Marshall mentioned that Murray had presented lectures to 5th grade kids. I was with him when he did this and I?ll tell you that we put much more preparation into those lectures than lectures for undergrads or graduate students. Young kids are a hard act to play. It was not so much that he wanted the students to learn everything he was presenting but rather he wanted to inspire them to want to learn more in the future.

That is what he did; he inspired the graduate students and postdoctoral fellows in his group.

He led by example, not mandate. He encouraged us to do the right thing, not the easy thing or the quick thing, but rather the right thing with our science and our lives.

He took great joy in the achievements of his students, and, followed with pride the careers of students and fellows as they left the laboratory and moved on to other opportunities.

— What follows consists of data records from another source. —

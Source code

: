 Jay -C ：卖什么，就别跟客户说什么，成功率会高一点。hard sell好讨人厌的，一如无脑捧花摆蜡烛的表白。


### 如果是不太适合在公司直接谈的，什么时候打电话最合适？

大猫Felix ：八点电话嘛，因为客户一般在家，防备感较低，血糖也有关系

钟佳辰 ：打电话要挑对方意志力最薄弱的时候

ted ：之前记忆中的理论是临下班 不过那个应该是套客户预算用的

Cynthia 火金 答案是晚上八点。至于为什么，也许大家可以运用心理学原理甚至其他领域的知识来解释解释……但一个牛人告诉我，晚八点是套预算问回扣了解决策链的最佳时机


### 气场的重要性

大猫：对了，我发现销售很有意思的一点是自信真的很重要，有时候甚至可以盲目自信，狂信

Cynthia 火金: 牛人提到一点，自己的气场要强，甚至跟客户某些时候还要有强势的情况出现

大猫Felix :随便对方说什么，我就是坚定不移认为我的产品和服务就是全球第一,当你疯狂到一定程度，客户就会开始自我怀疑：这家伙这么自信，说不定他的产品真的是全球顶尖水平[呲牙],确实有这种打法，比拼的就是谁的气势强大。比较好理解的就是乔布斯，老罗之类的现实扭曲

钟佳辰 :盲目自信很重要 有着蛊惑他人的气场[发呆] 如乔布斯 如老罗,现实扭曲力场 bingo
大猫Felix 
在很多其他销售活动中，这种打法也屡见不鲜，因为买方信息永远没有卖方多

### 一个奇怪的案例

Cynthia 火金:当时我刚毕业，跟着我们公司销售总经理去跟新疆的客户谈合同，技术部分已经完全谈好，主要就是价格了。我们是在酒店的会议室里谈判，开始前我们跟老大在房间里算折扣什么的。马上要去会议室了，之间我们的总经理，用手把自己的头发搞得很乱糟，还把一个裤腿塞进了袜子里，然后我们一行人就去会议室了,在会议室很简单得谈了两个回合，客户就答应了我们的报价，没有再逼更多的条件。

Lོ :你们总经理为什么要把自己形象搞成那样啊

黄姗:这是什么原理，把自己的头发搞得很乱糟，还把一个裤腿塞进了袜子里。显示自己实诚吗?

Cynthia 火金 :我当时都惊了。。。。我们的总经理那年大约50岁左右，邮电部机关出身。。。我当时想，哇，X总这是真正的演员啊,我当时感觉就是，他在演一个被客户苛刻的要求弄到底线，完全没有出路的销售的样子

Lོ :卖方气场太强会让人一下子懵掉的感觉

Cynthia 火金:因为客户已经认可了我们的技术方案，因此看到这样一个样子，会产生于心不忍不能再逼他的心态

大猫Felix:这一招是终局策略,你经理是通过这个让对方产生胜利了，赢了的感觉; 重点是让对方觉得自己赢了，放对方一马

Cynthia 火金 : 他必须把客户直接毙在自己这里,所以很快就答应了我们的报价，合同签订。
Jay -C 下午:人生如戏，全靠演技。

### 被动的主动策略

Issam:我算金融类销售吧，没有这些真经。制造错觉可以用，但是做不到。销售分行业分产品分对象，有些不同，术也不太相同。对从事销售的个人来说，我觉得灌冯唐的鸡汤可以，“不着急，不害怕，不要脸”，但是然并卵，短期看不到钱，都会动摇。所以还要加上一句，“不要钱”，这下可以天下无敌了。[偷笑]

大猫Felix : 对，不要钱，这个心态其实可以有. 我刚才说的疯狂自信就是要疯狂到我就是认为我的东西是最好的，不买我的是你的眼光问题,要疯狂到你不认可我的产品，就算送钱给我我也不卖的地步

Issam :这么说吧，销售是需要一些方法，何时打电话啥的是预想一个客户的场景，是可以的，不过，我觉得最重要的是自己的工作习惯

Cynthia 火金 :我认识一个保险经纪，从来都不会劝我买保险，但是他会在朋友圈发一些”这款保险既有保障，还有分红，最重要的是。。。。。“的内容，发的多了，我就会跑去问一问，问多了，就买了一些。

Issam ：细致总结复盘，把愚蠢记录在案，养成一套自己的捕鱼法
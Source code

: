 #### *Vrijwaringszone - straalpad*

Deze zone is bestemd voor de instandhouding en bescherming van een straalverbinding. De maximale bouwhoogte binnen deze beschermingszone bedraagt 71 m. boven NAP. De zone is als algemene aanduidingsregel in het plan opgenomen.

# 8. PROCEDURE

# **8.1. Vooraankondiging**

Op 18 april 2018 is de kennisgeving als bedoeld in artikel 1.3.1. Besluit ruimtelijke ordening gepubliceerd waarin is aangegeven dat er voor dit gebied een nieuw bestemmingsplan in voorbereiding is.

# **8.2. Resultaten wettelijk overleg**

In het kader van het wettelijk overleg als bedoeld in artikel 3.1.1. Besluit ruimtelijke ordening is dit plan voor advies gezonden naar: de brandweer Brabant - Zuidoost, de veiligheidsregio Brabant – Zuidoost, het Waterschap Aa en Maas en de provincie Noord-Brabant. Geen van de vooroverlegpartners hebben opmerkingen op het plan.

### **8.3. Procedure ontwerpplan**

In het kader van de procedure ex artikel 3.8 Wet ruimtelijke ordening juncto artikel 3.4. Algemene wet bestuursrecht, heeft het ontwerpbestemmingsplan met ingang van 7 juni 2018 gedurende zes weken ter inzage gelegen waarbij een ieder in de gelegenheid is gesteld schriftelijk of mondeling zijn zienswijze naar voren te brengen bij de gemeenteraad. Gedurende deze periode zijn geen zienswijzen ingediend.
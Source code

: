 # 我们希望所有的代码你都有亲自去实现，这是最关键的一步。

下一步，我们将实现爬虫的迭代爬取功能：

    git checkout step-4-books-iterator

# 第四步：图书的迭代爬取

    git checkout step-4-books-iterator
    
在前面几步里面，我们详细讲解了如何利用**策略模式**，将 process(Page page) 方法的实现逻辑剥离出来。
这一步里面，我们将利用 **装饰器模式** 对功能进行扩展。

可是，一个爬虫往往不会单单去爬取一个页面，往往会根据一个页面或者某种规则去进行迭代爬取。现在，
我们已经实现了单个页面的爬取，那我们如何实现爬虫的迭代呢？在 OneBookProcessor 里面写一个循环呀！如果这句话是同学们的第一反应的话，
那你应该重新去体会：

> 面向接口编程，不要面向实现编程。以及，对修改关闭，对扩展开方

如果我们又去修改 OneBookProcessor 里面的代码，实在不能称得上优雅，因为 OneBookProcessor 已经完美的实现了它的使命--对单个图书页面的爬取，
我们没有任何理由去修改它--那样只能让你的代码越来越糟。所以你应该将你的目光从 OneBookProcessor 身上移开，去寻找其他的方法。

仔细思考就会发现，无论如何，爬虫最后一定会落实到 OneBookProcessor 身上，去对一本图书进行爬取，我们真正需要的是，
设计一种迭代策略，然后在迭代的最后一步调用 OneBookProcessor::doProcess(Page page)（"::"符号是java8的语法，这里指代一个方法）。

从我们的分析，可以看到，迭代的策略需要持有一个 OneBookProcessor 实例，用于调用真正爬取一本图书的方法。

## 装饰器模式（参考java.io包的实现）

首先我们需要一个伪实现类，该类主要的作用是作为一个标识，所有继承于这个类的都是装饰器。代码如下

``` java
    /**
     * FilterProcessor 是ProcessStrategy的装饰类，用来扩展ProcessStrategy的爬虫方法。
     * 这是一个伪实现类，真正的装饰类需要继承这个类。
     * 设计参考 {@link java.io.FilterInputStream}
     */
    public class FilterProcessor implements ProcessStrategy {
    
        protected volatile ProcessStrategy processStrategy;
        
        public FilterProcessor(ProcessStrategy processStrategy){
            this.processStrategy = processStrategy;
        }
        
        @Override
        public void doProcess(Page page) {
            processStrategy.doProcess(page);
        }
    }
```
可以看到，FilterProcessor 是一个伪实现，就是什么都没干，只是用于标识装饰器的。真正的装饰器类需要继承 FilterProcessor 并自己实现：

While one left the laboratory, because that is what we were supposed to do, no one ever left the Goodman Group. The group is a dynamic enenity some 50 years deep, and still growing. Murray knew us all as people. He knew our families and remembered the names of our children, our parents and siblings. Yet to us he was always Professor Goodman, never, Murray. Many times he told me he followed in the footsteps of two great men, Melvin Calvin, his graduate advisor at Berkeley and later Herman Mark as he began his career as a young professor at the Brooklyn Polytechnic Institute. It was their example of mentoring young scientist that inspired Murray to do the same and our lives have been made better for it. While a list of some 500 publications and many patents serves as a record of Murray?s research accomplishments, in fact his true scientific legacy is the impact he had on all of us and the impact that we will have on those who follow. This is the greatest tribute we can pay to Murray Goodman the Mentor.